▸ ASSIGNED TASK:
Carry over every entry exactly as it appears in the records.

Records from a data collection

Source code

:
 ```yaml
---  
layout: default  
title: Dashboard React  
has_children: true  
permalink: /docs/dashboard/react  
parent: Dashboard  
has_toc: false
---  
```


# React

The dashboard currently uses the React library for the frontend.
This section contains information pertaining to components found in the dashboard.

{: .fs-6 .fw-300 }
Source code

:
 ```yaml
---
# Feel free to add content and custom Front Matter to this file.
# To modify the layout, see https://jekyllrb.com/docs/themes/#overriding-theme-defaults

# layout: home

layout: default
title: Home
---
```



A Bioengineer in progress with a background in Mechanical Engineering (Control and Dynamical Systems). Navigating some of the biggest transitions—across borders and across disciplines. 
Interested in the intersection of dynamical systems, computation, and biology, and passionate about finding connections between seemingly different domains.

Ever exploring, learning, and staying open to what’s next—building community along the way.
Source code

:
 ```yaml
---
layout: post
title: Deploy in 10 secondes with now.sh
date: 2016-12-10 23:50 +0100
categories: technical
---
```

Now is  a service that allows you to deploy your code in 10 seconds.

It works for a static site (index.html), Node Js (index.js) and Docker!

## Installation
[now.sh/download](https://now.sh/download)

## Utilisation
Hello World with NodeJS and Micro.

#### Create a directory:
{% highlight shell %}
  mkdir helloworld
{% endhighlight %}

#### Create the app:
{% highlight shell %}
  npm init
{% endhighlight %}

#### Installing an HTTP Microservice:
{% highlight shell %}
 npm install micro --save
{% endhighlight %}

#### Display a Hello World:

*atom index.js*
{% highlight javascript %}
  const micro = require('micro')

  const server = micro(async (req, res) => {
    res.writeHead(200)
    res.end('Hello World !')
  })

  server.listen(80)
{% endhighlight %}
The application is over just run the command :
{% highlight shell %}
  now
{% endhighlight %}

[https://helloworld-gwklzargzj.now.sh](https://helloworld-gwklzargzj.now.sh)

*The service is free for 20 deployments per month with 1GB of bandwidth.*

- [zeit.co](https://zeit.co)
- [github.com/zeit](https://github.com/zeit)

▸ EXERCISE OUTPUT:
Source code

:
 ```yaml
---  
layout: default  
title: Dashboard React  
has_children: true  
permalink: /docs/dashboard/react  
parent: Dashboard  
has_toc: false
---  
```


# React

The dashboard currently uses the React library for the frontend.
This section contains information pertaining to components found in the dashboard.

{: .fs-6 .fw-300 }
Source code

:
 ```yaml
---
# Feel free to add content and custom Front Matter to this file.
# To modify the layout, see https://jekyllrb.com/docs/themes/#overriding-theme-defaults

# layout: home

layout: default
title: Home
---
```



A Bioengineer in progress with a background in Mechanical Engineering (Control and Dynamical Systems). Navigating some of the biggest transitions—across borders and across disciplines. 
Interested in the intersection of dynamical systems, computation, and biology, and passionate about finding connections between seemingly different domains.

Ever exploring, learning, and staying open to what’s next—building community along the way.
Source code

:
 ```yaml
---
layout: post
title: Deploy in 10 secondes with now.sh
date: 2016-12-10 23:50 +0100
categories: technical
---
```

Now is  a service that allows you to deploy your code in 10 seconds.

It works for a static site (index.html), Node Js (index.js) and Docker!

## Installation
[now.sh/download](https://now.sh/download)

## Utilisation
Hello World with NodeJS and Micro.

#### Create a directory:
{% highlight shell %}
  mkdir helloworld
{% endhighlight %}

#### Create the app:
{% highlight shell %}
  npm init
{% endhighlight %}

#### Installing an HTTP Microservice:
{% highlight shell %}
 npm install micro --save
{% endhighlight %}

#### Display a Hello World:

*atom index.js*
{% highlight javascript %}
  const micro = require('micro')

  const server = micro(async (req, res) => {
    res.writeHead(200)
    res.end('Hello World !')
  })

  server.listen(80)
{% endhighlight %}
The application is over just run the command :
{% highlight shell %}
  now
{% endhighlight %}

[https://helloworld-gwklzargzj.now.sh](https://helloworld-gwklzargzj.now.sh)

*The service is free for 20 deployments per month with 1GB of bandwidth.*

- [zeit.co](https://zeit.co)
- [github.com/zeit](https://github.com/zeit)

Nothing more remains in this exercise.